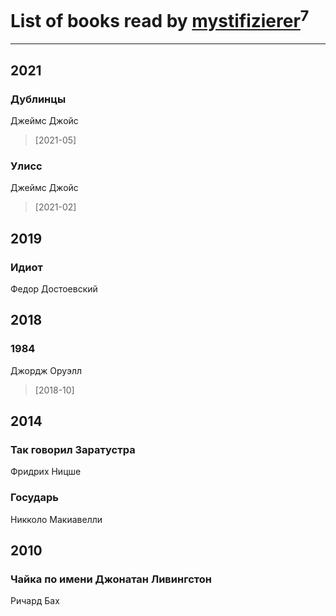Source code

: # List of books read by [mystifizierer](https://plus.google.com/u/0/102801145163683583073/)<sup>7</sup>
---

## 2021

### Дублинцы
Джеймс Джойс
> [2021-05] 


### Улисс
Джеймс Джойс
> [2021-02] 



## 2019

### Идиот
Федор Достоевский



## 2018

### 1984
Джордж Оруэлл
> [2018-10] 



## 2014

### Так говорил Заратустра
Фридрих Ницше


### Государь
Никколо Макиавелли



## 2010

### Чайка по имени Джонатан Ливингстон
Ричард Бах



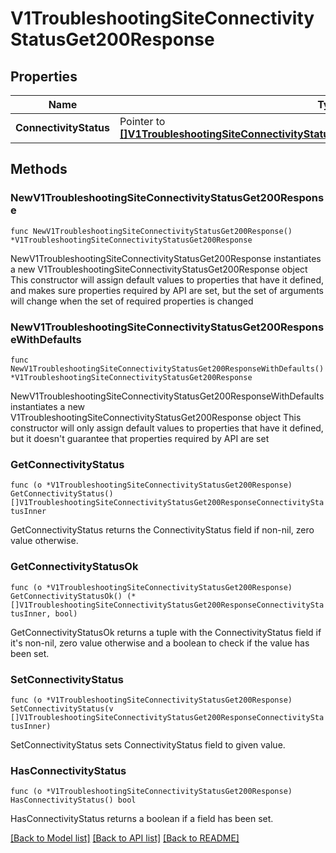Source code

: # V1TroubleshootingSiteConnectivityStatusGet200Response

## Properties

Name | Type | Description | Notes
------------ | ------------- | ------------- | -------------
**ConnectivityStatus** | Pointer to [**[]V1TroubleshootingSiteConnectivityStatusGet200ResponseConnectivityStatusInner**](V1TroubleshootingSiteConnectivityStatusGet200ResponseConnectivityStatusInner.md) |  | [optional] 

## Methods

### NewV1TroubleshootingSiteConnectivityStatusGet200Response

`func NewV1TroubleshootingSiteConnectivityStatusGet200Response() *V1TroubleshootingSiteConnectivityStatusGet200Response`

NewV1TroubleshootingSiteConnectivityStatusGet200Response instantiates a new V1TroubleshootingSiteConnectivityStatusGet200Response object
This constructor will assign default values to properties that have it defined,
and makes sure properties required by API are set, but the set of arguments
will change when the set of required properties is changed

### NewV1TroubleshootingSiteConnectivityStatusGet200ResponseWithDefaults

`func NewV1TroubleshootingSiteConnectivityStatusGet200ResponseWithDefaults() *V1TroubleshootingSiteConnectivityStatusGet200Response`

NewV1TroubleshootingSiteConnectivityStatusGet200ResponseWithDefaults instantiates a new V1TroubleshootingSiteConnectivityStatusGet200Response object
This constructor will only assign default values to properties that have it defined,
but it doesn't guarantee that properties required by API are set

### GetConnectivityStatus

`func (o *V1TroubleshootingSiteConnectivityStatusGet200Response) GetConnectivityStatus() []V1TroubleshootingSiteConnectivityStatusGet200ResponseConnectivityStatusInner`

GetConnectivityStatus returns the ConnectivityStatus field if non-nil, zero value otherwise.

### GetConnectivityStatusOk

`func (o *V1TroubleshootingSiteConnectivityStatusGet200Response) GetConnectivityStatusOk() (*[]V1TroubleshootingSiteConnectivityStatusGet200ResponseConnectivityStatusInner, bool)`

GetConnectivityStatusOk returns a tuple with the ConnectivityStatus field if it's non-nil, zero value otherwise
and a boolean to check if the value has been set.

### SetConnectivityStatus

`func (o *V1TroubleshootingSiteConnectivityStatusGet200Response) SetConnectivityStatus(v []V1TroubleshootingSiteConnectivityStatusGet200ResponseConnectivityStatusInner)`

SetConnectivityStatus sets ConnectivityStatus field to given value.

### HasConnectivityStatus

`func (o *V1TroubleshootingSiteConnectivityStatusGet200Response) HasConnectivityStatus() bool`

HasConnectivityStatus returns a boolean if a field has been set.


[[Back to Model list]](../README.md#documentation-for-models) [[Back to API list]](../README.md#documentation-for-api-endpoints) [[Back to README]](../README.md)


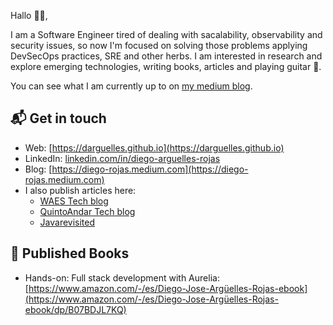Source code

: Hallo 👋🏻,

I am a Software Engineer tired of dealing with sacalability, observability and security issues, so now I'm focused on solving those problems applying DevSecOps practices, SRE and other herbs. I am interested in research and explore emerging technologies, writing books, articles and playing guitar 🤟.

You can see what I am currently up to on [my medium blog](https://diego-rojas.medium.com).

## 📬 Get in touch

- Web: [https://darguelles.github.io](https://darguelles.github.io)
- LinkedIn: [linkedin.com/in/diego-arguelles-rojas](https://www.linkedin.com/in/diego-rojas-nl/)
- Blog: [https://diego-rojas.medium.com](https://diego-rojas.medium.com)
- I also publish articles here:
    - [WAES Tech blog](https://medium.com/wearewaes)
    - [QuintoAndar Tech blog](https://medium.com/quintoandar-tech-blog)
    - [Javarevisited](https://medium.com/javarevisited)

## 📕 Published Books

- Hands-on: Full stack development with Aurelia: 
  [https://www.amazon.com/-/es/Diego-Jose-Argüelles-Rojas-ebook](https://www.amazon.com/-/es/Diego-Jose-Argüelles-Rojas-ebook/dp/B07BDJL7KQ)
  
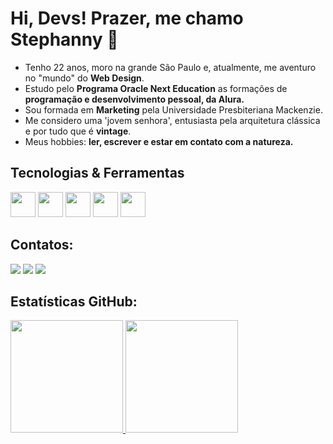 # Hi, Devs! Prazer, me chamo Stephanny :fallen_leaf:

- Tenho 22 anos, moro na grande São Paulo e, atualmente, me aventuro no "mundo" do **Web Design**.
- Estudo pelo **Programa Oracle Next Education** as formações de **programação e desenvolvimento pessoal, da Alura.**
- Sou formada em **Marketing** pela Universidade Presbiteriana Mackenzie.
- Me considero uma 'jovem senhora', entusiasta pela arquitetura clássica e por tudo que é **vintage**.
- Meus hobbies: **ler, escrever e estar em contato com a natureza.**

## Tecnologias & Ferramentas

<img src="https://cdn.jsdelivr.net/gh/devicons/devicon@latest/icons/html5/html5-original.svg" width="40" height="40"/> <img src="https://cdn.jsdelivr.net/gh/devicons/devicon@latest/icons/css3/css3-original.svg" width="40" height="40"/> <img src="https://cdn.jsdelivr.net/gh/devicons/devicon@latest/icons/javascript/javascript-original.svg" width="40" height="40"/> <img loading="lazy" src="https://cdn.jsdelivr.net/gh/devicons/devicon/icons/git/git-original.svg" width="40" height="40"/> <img src="https://cdn.jsdelivr.net/gh/devicons/devicon@latest/icons/vscode/vscode-original.svg" width="40" height="40"/>

## Contatos:

<div>
<a href="https://instagram.com/stephannymonteiro12" target="_blank"><img loading="lazy" src="https://img.shields.io/badge/-Instagram-%23E4405F?style=for-the-badge&logo=instagram&logoColor=white" target="_blank"></a>
<a href = "contato.stephannymonteiro@gmail.com"><img loading="lazy" src="https://img.shields.io/badge/Gmail-D14836?style=for-the-badge&logo=gmail&logoColor=white" target="_blank"></a>
<a href="https://www.linkedin.com/in/stephanny-monteiro/" target="_blank"><img loading="lazy" src="https://img.shields.io/badge/-LinkedIn-%230077B5?style=for-the-badge&logo=linkedin&logoColor=white" target="_blank"></a>
</div>

## Estatísticas GitHub:

<div>
<a href="https://github.com/stephanny-monteiro">
<img loading="lazy" height="180em" src="https://github-readme-stats.vercel.app/api/top-langs/?username=stephanny-monteiro&layout=compact&langs_count=7&theme=dracula"/>
<img loading="lazy" height="180em" src="https://github-readme-stats.vercel.app/api?username=stephanny-monteiro&show_icons=true&theme=dracula&include_all_commits=true&count_private=true"/>
</div>
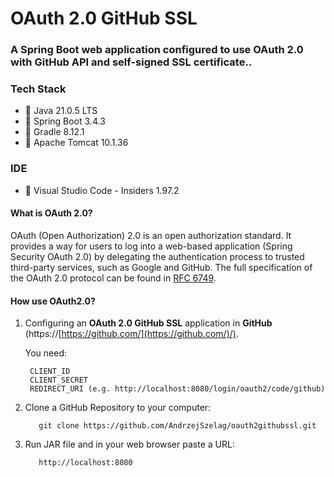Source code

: # OAuth 2.0 GitHub SSL

### A Spring Boot web application configured to use OAuth 2.0 with GitHub API and self-signed SSL certificate..

### Tech Stack
* 🔶 Java 21.0.5 LTS
* 🔶 Spring Boot 3.4.3
* 🔶 Gradle 8.12.1
* 🔶 Apache Tomcat 10.1.36

### IDE
* 🔶 Visual Studio Code - Insiders 1.97.2


#### What is OAuth 2.0?

OAuth (Open Authorization) 2.0 is an open authorization standard. It provides a way for users to log into a web-based
application (Spring Security OAuth 2.0) by delegating the authentication process to trusted third-party services, such
as Google and GitHub. The full specification of the OAuth 2.0 protocol can be found
in [RFC 6749](https://datatracker.ietf.org/doc/html/rfc6749).

#### How use OAuth2.0?

1. Configuring an **OAuth 2.0 GitHub SSL** application in **GitHub** (https://[https://github.com/](https://github.com/)/).

   You need:

        CLIENT_ID
        CLIENT_SECRET  
        REDIRECT_URI (e.g. http://localhost:8080/login/oauth2/code/github)

3. Clone a GitHub Repository to your computer:

          git clone https://github.com/AndrzejSzelag/oauth2githubssl.git

4. Run JAR file and in your web browser paste a URL:

          http://localhost:8080
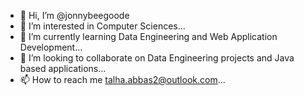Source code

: - 👋 Hi, I’m @jonnybeegoode
- 👀 I’m interested in Computer Sciences...
- 🌱 I’m currently learning Data Engineering and Web Application Development...
- 💞️ I’m looking to collaborate on Data Engineering projects and Java based applications...
- 📫 How to reach me talha.abbas2@outlook.com...

<!---
jonnybeegoode/jonnybeegoode is a ✨ special ✨ repository because its `README.md` (this file) appears on your GitHub profile.
You can click the Preview link to take a look at your changes.
--->

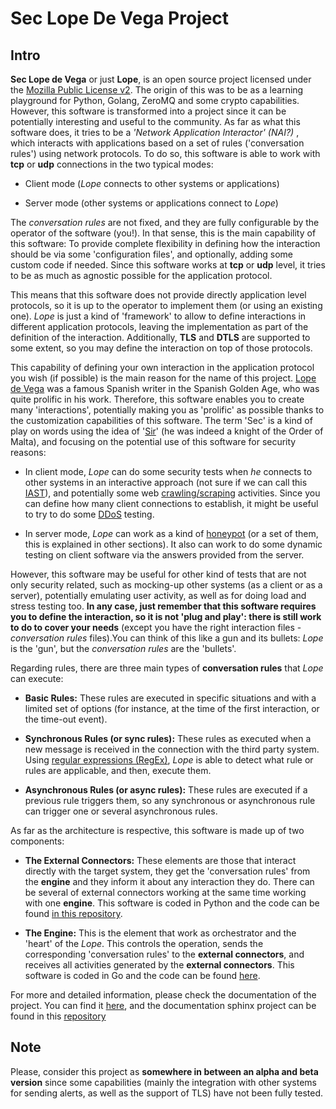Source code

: Sec Lope De Vega Project
========================

Intro
-----
**Sec Lope de Vega** or just **Lope**, is an open source project licensed under the [Mozilla Public License v2](https://www.mozilla.org/en-US/MPL/2.0/FAQ/). 
The origin of this was to be as a learning playground for Python, Golang, ZeroMQ and some crypto capabilities. 
However, this software is transformed into a project since it can be potentially interesting and useful to the community.
As far as what this software does, it tries to be a *'Network Application Interactor' (NAI?)* , 
which interacts with applications based on a set of rules ('conversation rules') using network protocols.
To do so, this software is able to work with **tcp** or **udp** connections in the two typical modes: 

- Client mode (*Lope* connects to other systems or applications) 

- Server mode (other systems or applications connect to *Lope*)

The *conversation rules* are not fixed, and they are fully configurable by the operator of the software (you!). In that sense, this is the main capability of this software: 
To provide complete flexibility in defining how the interaction should be via some 'configuration files', and optionally, adding some custom code if needed. 
Since this software works at **tcp** or **udp** level, it tries to be as much as agnostic possible for the application protocol. 

This means that this software does not provide directly application level protocols, so it is up to the operator to implement them (or using an existing one). 
*Lope* is just a kind of 'framework' to allow to define interactions in different application protocols, leaving the implementation as part of the definition of the interaction.
Additionally, **TLS** and **DTLS** are supported to some extent, so you may define the interaction on top of those protocols. 

This capability of defining your own interaction in the application protocol you wish (if possible) is the main reason for the name of this project. 
[Lope de Vega](https://en.wikipedia.org/wiki/Lope_de_Vega) was a famous Spanish writer in the Spanish Golden Age, who was quite prolific in his work. 
Therefore, this software enables you to create many 'interactions', potentially making you as 'prolific' as possible thanks to the customization capabilities of this software. 
The term 'Sec' is a kind of play on words using the idea of '[Sir](https://en.wikipedia.org/wiki/Sir)' (he was indeed a knight of the Order of Malta),
and focusing on the potential use of this software for security reasons:

- In client mode, *Lope* can do some security tests when *he* connects to other systems in an interactive approach 
  (not sure if we can call this [IAST](https://owasp.org/www-project-devsecops-guideline/latest/02c-Interactive-Application-Security-Testing)), and potentially some web 
  [crawling/scraping](https://www.datacentric.es/en/web-crawling-and-web-scraping/) activities. Since you can define how many client connections to establish, it might be 
  useful to try to do some [DDoS](https://en.wikipedia.org/wiki/Denial-of-service_attack) testing.

- In server mode, *Lope* can work as a kind of [honeypot](https://en.wikipedia.org/wiki/Honeypot_(computing)) (or a set of them, this is explained in other sections).
  It also can work to do some dynamic testing on client software via the answers provided from the server.

However, this software may be useful for other kind of tests that are not only security related, such as mocking-up other systems (as a client or as a server), 
potentially emulating user activity, as well as for doing load and stress testing too. **In any case, just remember that this software requires you to define the interaction, 
so it is not 'plug and play': there is still work to do to cover your needs** (except you have the right interaction files - *conversation rules* files).You can think of this like
a gun and its bullets: *Lope* is the 'gun', but the *conversation rules* are the 'bullets'. 

Regarding rules, there are three main types of **conversation rules** that *Lope* can execute:

- **Basic Rules:** These rules are executed in specific situations and with a limited set of options (for instance, at the time of the first interaction, or the time-out event).

- **Synchronous Rules (or sync rules):** These rules as executed when a new message is received in the connection with the third party system. 
  Using  [regular expressions (RegEx)](https://en.wikipedia.org/wiki/Regular_expression), 
  *Lope* is able to detect what rule or rules are applicable, and then, execute them.

- **Asynchronous Rules (or async rules):** These rules are executed if a previous rule triggers them, so any synchronous or asynchronous rule can trigger one or several asynchronous rules.

As far as the architecture is respective, this software is made up of two components:

- **The External Connectors:** These elements are those that interact directly with the target system, they get the 'conversation rules' from the **engine** and they inform it about any interaction they do.
  There can be several of external connectors working at the same time working with one **engine**. This software is coded in Python and the code can be found [in this repository](https://github.com/4LB3R70D/SecLopeDeVega-External_Connector).

- **The Engine:** This is the element that work as orchestrator and the 'heart' of the *Lope*. This controls the operation, sends the corresponding 'conversation rules' to the **external connectors**, 
  and receives all activities generated by the **external connectors**. This software is coded in Go and the code can be found [here](https://github.com/4LB3R70D/SecLopeDeVega-Engine).

For more and detailed information, please check the documentation of the project. You can find it [here](https://seclopedevega-docs.readthedocs.io), 
and the documentation sphinx project can be found in this [repository](https://github.com/4LB3R70D/SecLopeDeVega-Docs)

Note
-----
   Please, consider this project as **somewhere in between an alpha and beta version** since some capabilities (mainly the integration with other systems for sending alerts, 
   as well as the support of TLS) have not been fully tested.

◆ ◆ ◆

* _PROBLEM REQUIREMENTS_: Give back precisely the lines above that start at the line containing "potentially emulating user" and end at the line containing "As far as the", inclusive. No other lines belong in the output.

* _YOUR SOLUTION_:
potentially emulating user activity, as well as for doing load and stress testing too. **In any case, just remember that this software requires you to define the interaction, 
so it is not 'plug and play': there is still work to do to cover your needs** (except you have the right interaction files - *conversation rules* files).You can think of this like
a gun and its bullets: *Lope* is the 'gun', but the *conversation rules* are the 'bullets'. 

Regarding rules, there are three main types of **conversation rules** that *Lope* can execute:

- **Basic Rules:** These rules are executed in specific situations and with a limited set of options (for instance, at the time of the first interaction, or the time-out event).

- **Synchronous Rules (or sync rules):** These rules as executed when a new message is received in the connection with the third party system. 
  Using  [regular expressions (RegEx)](https://en.wikipedia.org/wiki/Regular_expression), 
  *Lope* is able to detect what rule or rules are applicable, and then, execute them.

- **Asynchronous Rules (or async rules):** These rules are executed if a previous rule triggers them, so any synchronous or asynchronous rule can trigger one or several asynchronous rules.

As far as the architecture is respective, this software is made up of two components:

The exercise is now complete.